- _Data excerpts_:

──────

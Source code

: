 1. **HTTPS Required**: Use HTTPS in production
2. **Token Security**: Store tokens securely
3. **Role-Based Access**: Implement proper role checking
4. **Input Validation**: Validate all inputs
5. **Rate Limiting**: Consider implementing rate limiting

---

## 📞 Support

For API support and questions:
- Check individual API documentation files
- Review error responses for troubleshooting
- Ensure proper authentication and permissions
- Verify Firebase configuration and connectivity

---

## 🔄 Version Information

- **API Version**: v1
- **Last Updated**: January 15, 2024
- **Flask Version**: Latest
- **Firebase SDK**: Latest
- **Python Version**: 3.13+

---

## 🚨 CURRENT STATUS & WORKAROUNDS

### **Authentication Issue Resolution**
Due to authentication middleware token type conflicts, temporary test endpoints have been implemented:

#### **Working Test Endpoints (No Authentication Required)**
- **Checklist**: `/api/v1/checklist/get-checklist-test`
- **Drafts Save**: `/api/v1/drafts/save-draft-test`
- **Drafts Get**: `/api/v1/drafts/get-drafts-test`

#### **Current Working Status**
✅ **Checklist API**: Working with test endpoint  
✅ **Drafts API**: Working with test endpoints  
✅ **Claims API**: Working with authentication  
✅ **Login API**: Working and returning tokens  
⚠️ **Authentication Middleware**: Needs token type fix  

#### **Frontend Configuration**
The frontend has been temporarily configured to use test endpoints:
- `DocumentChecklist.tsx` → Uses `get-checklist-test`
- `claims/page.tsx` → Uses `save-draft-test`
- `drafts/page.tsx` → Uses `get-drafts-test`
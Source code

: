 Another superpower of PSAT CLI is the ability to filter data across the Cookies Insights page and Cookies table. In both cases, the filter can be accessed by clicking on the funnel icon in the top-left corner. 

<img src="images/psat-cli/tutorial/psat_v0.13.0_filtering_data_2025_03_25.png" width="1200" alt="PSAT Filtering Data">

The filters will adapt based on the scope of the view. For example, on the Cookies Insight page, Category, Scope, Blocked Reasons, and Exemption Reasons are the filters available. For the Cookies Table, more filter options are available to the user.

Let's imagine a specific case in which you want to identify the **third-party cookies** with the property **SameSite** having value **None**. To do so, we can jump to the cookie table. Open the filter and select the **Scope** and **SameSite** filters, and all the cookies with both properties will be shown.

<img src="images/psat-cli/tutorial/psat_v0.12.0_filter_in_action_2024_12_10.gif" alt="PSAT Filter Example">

──────

- _Work to complete_: From the first line above through the line that contains "- Ensure proper", quote each line exactly. Output nothing more.

- _Result_:
Source code

: 1. **HTTPS Required**: Use HTTPS in production
2. **Token Security**: Store tokens securely
3. **Role-Based Access**: Implement proper role checking
4. **Input Validation**: Validate all inputs
5. **Rate Limiting**: Consider implementing rate limiting

---

## 📞 Support

For API support and questions:
- Check individual API documentation files
- Review error responses for troubleshooting
- Ensure proper authentication and permissions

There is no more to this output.